Image of Wanzhu Tu, Ph.D., of the Regenstrief Institute and the Indiana University School of Medicine
Wanzhu Tu, Ph.D.; Image Credit: Regenstrief Institute and IU School of Medicine

Long-stay nursing home residents aged 60 years and younger have double the odds of a hospital transfer when compared to residents aged 80 years and older. They also present with a different clinical profile, a new study finds.

The analysis of federal acute-care transfer data from nearly 1,200 long-stay residents showed that annual rates of hospital transfers decreased with age. Transfer rates were highest in the younger-than-60 group, and declined slowly between ages 60 and 80. After age 80, this decrease in transfer rates accelerated.

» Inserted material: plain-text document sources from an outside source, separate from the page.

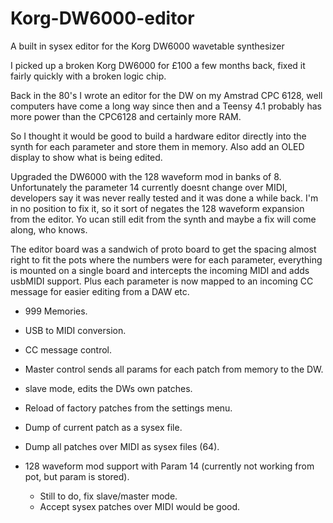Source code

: # Korg-DW6000-editor
A built in sysex editor for the Korg DW6000 wavetable synthesizer

I picked up a broken Korg DW6000 for £100 a few months back, fixed it fairly quickly with a broken logic chip.

Back in the 80's I wrote an editor for the DW on my Amstrad CPC 6128, well computers have come a long way since then and a Teensy 4.1 probably has more power than the CPC6128 and certainly more RAM.

So I thought it would be good to build a hardware editor directly into the synth for each parameter and store them in memory. Also add an OLED display to show what is being edited.

Upgraded the DW6000 with the 128 waveform mod in banks of 8. Unfortunately the parameter 14 currently doesnt change over MIDI, developers say it was never really tested and it was done a while back. I'm in no position to fix it, so it sort of negates the 128 waveform expansion from the editor. Yo ucan still edit from the synth and maybe a fix will come along, who knows.

The editor board was a sandwich of proto board to get the spacing almost right to fit the pots where the numbers were for each parameter, everything is mounted on a single board and intercepts the incoming MIDI and adds usbMIDI support. Plus each parameter is now mapped to an incoming CC message for easier editing from a DAW etc.

* 999 Memories.
* USB to MIDI conversion.
* CC message control.
* Master control sends all params for each patch from memory to the DW.
* slave mode, edits the DWs own patches.
* Reload of factory patches from the settings menu.
* Dump of current patch as a sysex file.
* Dump all patches over MIDI as sysex files (64).
* 128 waveform mod support with Param 14 (currently not working from pot, but param is stored).

  * Still to do, fix slave/master mode.
  * Accept sysex patches over MIDI would be good.

  
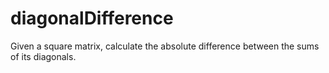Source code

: # diagonalDifference
Given a square matrix, calculate the absolute difference between the sums of its diagonals.
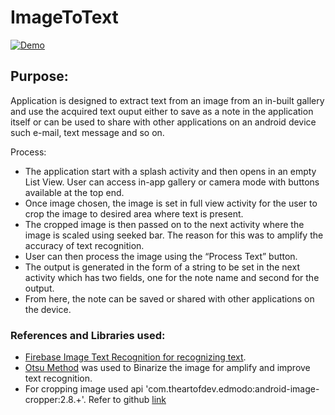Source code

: # ImageToText

<a href="https://imgflip.com/gif/3oc3gr"><img src="https://i.imgflip.com/3oc3gr.gif" title="Demo"/></a>

## Purpose:

Application is designed to extract text from an image from an in-built gallery and use the acquired text ouput either to save as a note in the application itself or can be used to share with other applications on an android device such e-mail, text message and so on.

Process:

  * The application start with a splash activity and then opens in an empty List View. User can access in-app gallery or camera mode with buttons available at the top end. 
  * Once image chosen, the image is set in full view activity for the user to crop the image to desired area where text is present.
  * The cropped image is then passed on to the next activity where the image is scaled using seeked bar. The reason for this was to amplify the accuracy of text recognition. 
  * User can then process the image using the “Process Text” button.
  * The output is generated in the form of a string to be set in the next activity which has two fields, one for the note name and second for the output. 
  * From here, the note can be saved or shared with other applications on the device.

### References and Libraries used:



  * [Firebase Image Text Recognition for recognizing text](https://firebase.google.com/docs/ml-kit/android/recognize-text). 
  * [Otsu Method](https://en.wikipedia.org/wiki/Otsu%27s_method) was used to Binarize the image for amplify and improve text recognition.
  * For cropping image used api 'com.theartofdev.edmodo:android-image-cropper:2.8.+'. Refer to github [link](https://github.com/ArthurHub/Android-Image-Cropper)
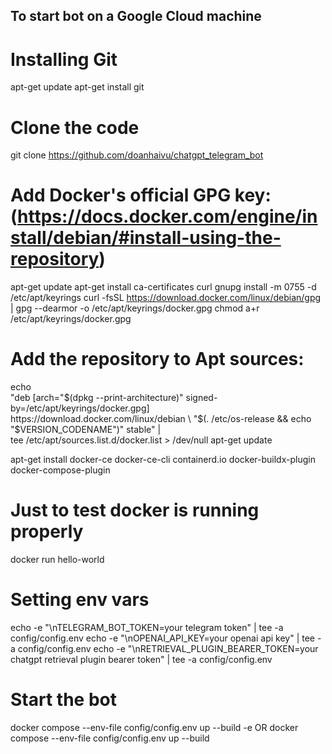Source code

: ## To start bot on a Google Cloud machine

# Installing Git
apt-get update
apt-get install git

# Clone the code
git clone https://github.com/doanhaivu/chatgpt_telegram_bot

# Add Docker's official GPG key: (https://docs.docker.com/engine/install/debian/#install-using-the-repository)

apt-get update
apt-get install ca-certificates curl gnupg
install -m 0755 -d /etc/apt/keyrings
curl -fsSL https://download.docker.com/linux/debian/gpg | gpg --dearmor -o /etc/apt/keyrings/docker.gpg
chmod a+r /etc/apt/keyrings/docker.gpg

# Add the repository to Apt sources:
echo \
  "deb [arch="$(dpkg --print-architecture)" signed-by=/etc/apt/keyrings/docker.gpg] https://download.docker.com/linux/debian \
  "$(. /etc/os-release && echo "$VERSION_CODENAME")" stable" | \
  tee /etc/apt/sources.list.d/docker.list > /dev/null
apt-get update

apt-get install docker-ce docker-ce-cli containerd.io docker-buildx-plugin docker-compose-plugin

# Just to test docker is running properly
docker run hello-world

# Setting env vars

echo -e "\nTELEGRAM_BOT_TOKEN=your telegram token" | tee -a config/config.env
echo -e "\nOPENAI_API_KEY=your openai api key" | tee -a config/config.env
echo -e "\nRETRIEVAL_PLUGIN_BEARER_TOKEN=your chatgpt retrieval plugin bearer token" | tee -a config/config.env

# Start the bot
docker compose --env-file config/config.env up --build -e
OR docker compose --env-file config/config.env up --build
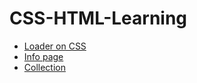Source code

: # CSS-HTML-Learning


- [Loader on CSS](https://github.com/MaksGovor/CSS-HTML-Learning/tree/master/Loader)
- [Info page](https://github.com/MaksGovor/CSS-HTML-Learning/tree/master/InfoPage)
- [Collection]()
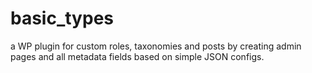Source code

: # basic_types
a WP plugin for custom roles, taxonomies and posts by creating admin pages and all metadata fields based on simple JSON configs.


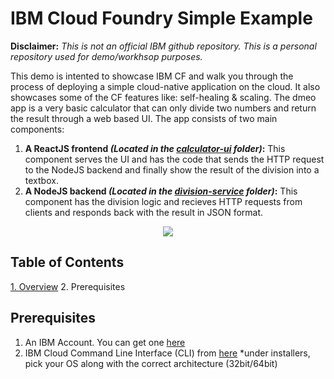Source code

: # IBM Cloud Foundry Simple Example

**Disclaimer:** *This is not an official IBM github repository. This is a personal repository used for demo/workhsop purposes.*

This demo is intented to showcase IBM CF and walk you through the process of deploying a simple cloud-native application on the cloud. It also showcases some of the CF features like: self-healing & scaling. The dmeo app is a very basic calculator that can only divide two numbers and return the result through a web based UI. The app consists of two main components:

1. **A ReactJS frontend *(Located in the [calculator-ui](https://github.com/usfngm/cf_workshop/tree/master/calculator-ui) folder)*:** This component serves the UI and has the code that sends the HTTP request to the NodeJS backend and finally show the result of the division into a textbox.
2. **A NodeJS backend  *(Located in the [division-service](https://github.com/usfngm/cf_workshop/tree/master/division-service) folder)*:** This component has the division logic and recieves HTTP requests from clients and responds back with the result in JSON format.

<p align="center">
  <img src="https://github.com/usfngm/cf_workshop/blob/master/imgs/img_1.png">
</p>

## Table of Contents
[1. Overview](https://github.com/usfngm/cf_workshop#ibm-cloud-foundry-simple-example)
2. Prerequisites

## Prerequisites
1. An IBM Account. You can get one [here](https://ibm.biz/BdqBhv)
2. IBM Cloud Command Line Interface (CLI) from [here](https://github.com/IBM-Cloud/ibm-cloud-cli-release/releases/)
 *under installers, pick your OS along with the correct architecture (32bit/64bit)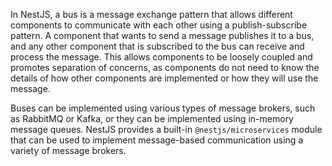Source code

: 
In NestJS, a bus is a message exchange pattern that allows different components to communicate with each other using a publish-subscribe pattern. A component that wants to send a message publishes it to a bus, and any other component that is subscribed to the bus can receive and process the message. This allows components to be loosely coupled and promotes separation of concerns, as components do not need to know the details of how other components are implemented or how they will use the message.

Buses can be implemented using various types of message brokers, such as RabbitMQ or Kafka, or they can be implemented using in-memory message queues. NestJS provides a built-in `@nestjs/microservices` module that can be used to implement message-based communication using a variety of message brokers.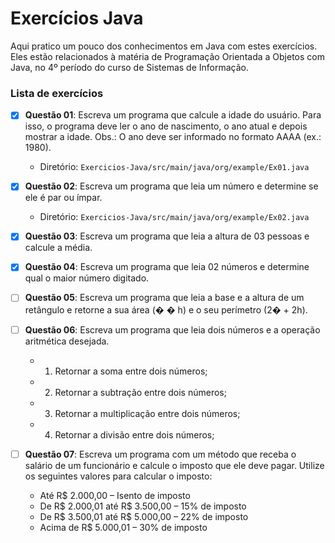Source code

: # Exercícios Java

Aqui pratico um pouco dos conhecimentos em Java com estes exercícios. Eles estão relacionados à matéria de Programação Orientada a Objetos com Java, no 4º período do curso de Sistemas de Informação.


### Lista de exercícios
* [X] **Questão 01**: Escreva um programa que calcule a idade do usuário. Para isso, o programa
deve ler o ano de nascimento, o ano atual e depois mostrar a idade. Obs.: O ano deve ser
informado no formato AAAA (ex.: 1980).
    - Diretório: ``Exercicios-Java/src/main/java/org/example/Ex01.java``
    
* [X] **Questão 02**: Escreva um programa que leia um número e determine se ele é par ou
ímpar.
   - Diretório: ``Exercicios-Java/src/main/java/org/example/Ex02.java``

* [X] **Questão 03**: Escreva um programa que leia a altura de 03 pessoas e calcule a média.

* [X] **Questão 04**: Escreva um programa que leia 02 números e determine qual o maior
número digitado.
* [ ] **Questão 05**: Escreva um programa que leia a base e a altura de um retângulo e retorne a
sua área (� � h) e o seu perímetro (2� + 2h).

* [ ] **Questão 06**: Escreva um programa que leia dois números e a operação aritmética
desejada.
  * 1. Retornar a soma entre dois números;
  * 2. Retornar a subtração entre dois números;
  * 3. Retornar a multiplicação entre dois números;
  * 4. Retornar a divisão entre dois números;

* [ ] **Questão 07**: Escreva um programa com um método que receba o salário de um
funcionário e calcule o imposto que ele deve pagar. Utilize os seguintes valores para
calcular o imposto:
  * Até R$ 2.000,00 – Isento de imposto
  * De R$ 2.000,01 até R$ 3.500,00 – 15% de imposto
  * De R$ 3.500,01 até R$ 5.000,00 – 22% de imposto
  * Acima de R$ 5.000,01 – 30% de imposto
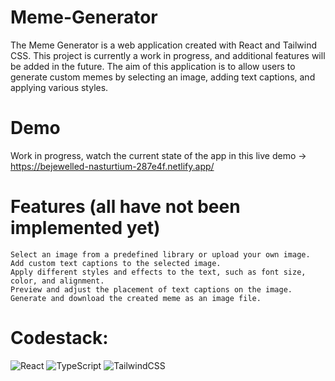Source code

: # Meme-Generator

The Meme Generator is a web application created with React and Tailwind CSS. This project is currently a work in progress, and additional features will be added in the future. The aim of this application is to allow users to generate custom memes by selecting an image, adding text captions, and applying various styles.

# Demo
Work in progress, watch the current state of the app in this live demo -> https://bejewelled-nasturtium-287e4f.netlify.app/

# Features (all have not been implemented yet)

    Select an image from a predefined library or upload your own image.
    Add custom text captions to the selected image.
    Apply different styles and effects to the text, such as font size, color, and alignment.
    Preview and adjust the placement of text captions on the image.
    Generate and download the created meme as an image file.

# Codestack:

![React](https://img.shields.io/badge/react-%2320232a.svg?style=for-the-badge&logo=react&logoColor=%2361DAFB)
![TypeScript](https://img.shields.io/badge/typescript-%23007ACC.svg?style=for-the-badge&logo=typescript&logoColor=white)
![TailwindCSS](https://img.shields.io/badge/tailwindcss-%2338B2AC.svg?style=for-the-badge&logo=tailwind-css&logoColor=white)
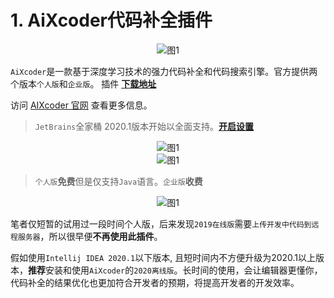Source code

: # 1. AiXcoder代码补全插件

<div align="center"><img src="./images/1002/1.png" alt="图1"/></div>

`AiXcoder`是一款基于深度学习技术的强力代码补全和代码搜索引擎。官方提供两个版本`个人版`和`企业版`。 
插件 **[下载地址](https://plugins.jetbrains.com/plugin/13574-aixcoder-code-completer)**

访问 [AIXcoder 官网](https://www.aixcoder.com/) 查看更多信息。

> `JetBrains`全家桶 2020.1版本开始以全面支持。**[开启设置](/zh-cn/301_常用设置?id=_15-深度学习辅助补全)**

<div align="center"><img src="./images/1002/2.png" alt="图1"/></div>
<div align="center"><img src="./images/1002/3.png" alt="图1"/></div>

> `个人版`**免费**但是仅支持`Java`语言。`企业版`**收费**

<div align="center"><img src="./images/1002/4.png" alt="图1"/></div>

笔者仅短暂的试用过一段时间个人版，后来发现`2019在线版`需要`上传开发中代码到远程服务器`，所以很早便**不再使用此插件**。

假如使用`Intellij IDEA 2020.1`以下版本, 且短时间内不方便升级为2020.1以上版本，**推荐**安装和使用`AiXcoder`的`2020离线版`。长时间的使用，会让编辑器更懂你，代码补全的结果优化也更加符合开发者的预期，将提高开发者的开发效率。
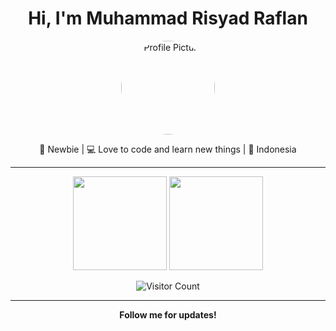 <h1 align="center">Hi, I'm Muhammad Risyad Raflan</h1>
<p align="center">
  <img src="https://github.com/mycoderisyad.png" width="150" style="border-radius:50%" alt="Profile Picture"/>
</p>

<p align="center">
  🚀 Newbie |
  💻 Love to code and learn new things |
  📍 Indonesia
</p>

---

<p align="center">
  <img src="https://github-readme-stats.vercel.app/api?username=mycoderisyad&show_icons=true&theme=light" height="150"/>
  <img src="https://github-readme-stats.vercel.app/api/top-langs/?username=mycoderisyad&layout=compact&theme=dark" height="150"/>
</p>

<p align="center">
  <img src="https://komarev.com/ghpvc/?username=mycoderisyad&color=blue" alt="Visitor Count"/>
</p>

---

<p align="center">
  <b>Follow me for updates!</b> 
</p>
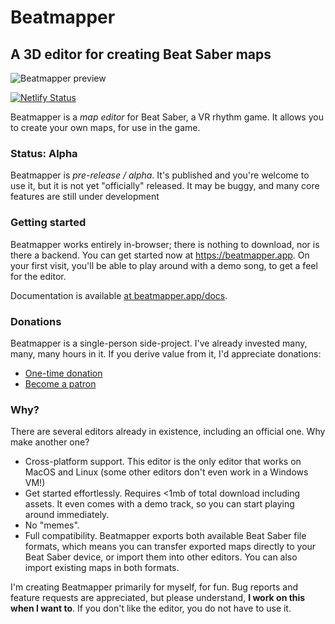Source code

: # Beatmapper

## A 3D editor for creating Beat Saber maps

![Beatmapper preview](https://github.com/joshwcomeau/beatmapper/blob/master/preview.png?raw=true)

[![Netlify Status](https://api.netlify.com/api/v1/badges/ff0379eb-23c2-4a68-ae7d-87ff4ede9cd9/deploy-status)](https://app.netlify.com/sites/awesome-golick-fc0f91/deploys)

Beatmapper is a _map editor_ for Beat Saber, a VR rhythm game. It allows you to create your own maps, for use in the game.

### Status: Alpha

Beatmapper is _pre-release / alpha_. It's published and you're welcome to use it, but it is not yet "officially" released. It may be buggy, and many core features are still under development

### Getting started

Beatmapper works entirely in-browser; there is nothing to download, nor is there a backend. You can get started now at https://beatmapper.app. On your first visit, you'll be able to play around with a demo song, to get a feel for the editor.

Documentation is available [at beatmapper.app/docs](https://beatmapper.app/docs/docs/manual.html).

### Donations

Beatmapper is a single-person side-project. I've already invested many, many, many hours in it. If you derive value from it, I'd appreciate donations:

- [One-time donation](https://ko-fi.com/joshwcomeau)
- [Become a patron](https://www.patreon.com/joshwcomeau)

### Why?

There are several editors already in existence, including an official one. Why make another one?

- Cross-platform support. This editor is the only editor that works on MacOS and Linux (some other editors don't even work in a Windows VM!)
- Get started effortlessly. Requires <1mb of total download including assets. It even comes with a demo track, so you can start playing around immediately.
- No "memes".
- Full compatibility. Beatmapper exports both available Beat Saber file formats, which means you can transfer exported maps directly to your Beat Saber device, or import them into other editors. You can also import existing maps in both formats.

I'm creating Beatmapper primarily for myself, for fun. Bug reports and feature requests are appreciated, but please understand, **I work on this when I want to**. If you don't like the editor, you do not have to use it.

The findings refute the notion that hospital transfer rates increase along with age and fragility. They also offer a glimpse into the needs of the significant population of younger people now cared for in nursing homes, the researchers said. About 1 in 6 long-stay nursing home residents in the United States are younger than age 65, reported study lead Wanzhu Tu, Ph.D., of the Regenstrief Institute and the Indiana University School of Medicine. 

Younger residents also were found to experience more sepsis, daily pain and anemia, and more often required dialysis or tube feeding than the older cohort. Older residents, meanwhile, had a higher rate of cognitive decline, dementia and diabetes. The older residents also were more likely to have an advance care planning preference for comfort care in life limiting situations, the researchers noted.

“Knowing and understanding age-specific rates of hospital transfers, as we now do, could support benchmarks for care provision and help in the design of targeted strategies to reduce hospital transfers that better recognize and address the diverse needs of nursing home residents of different ages, especially younger residents,” Tu said.

Full findings were published in the journal Age and Aging.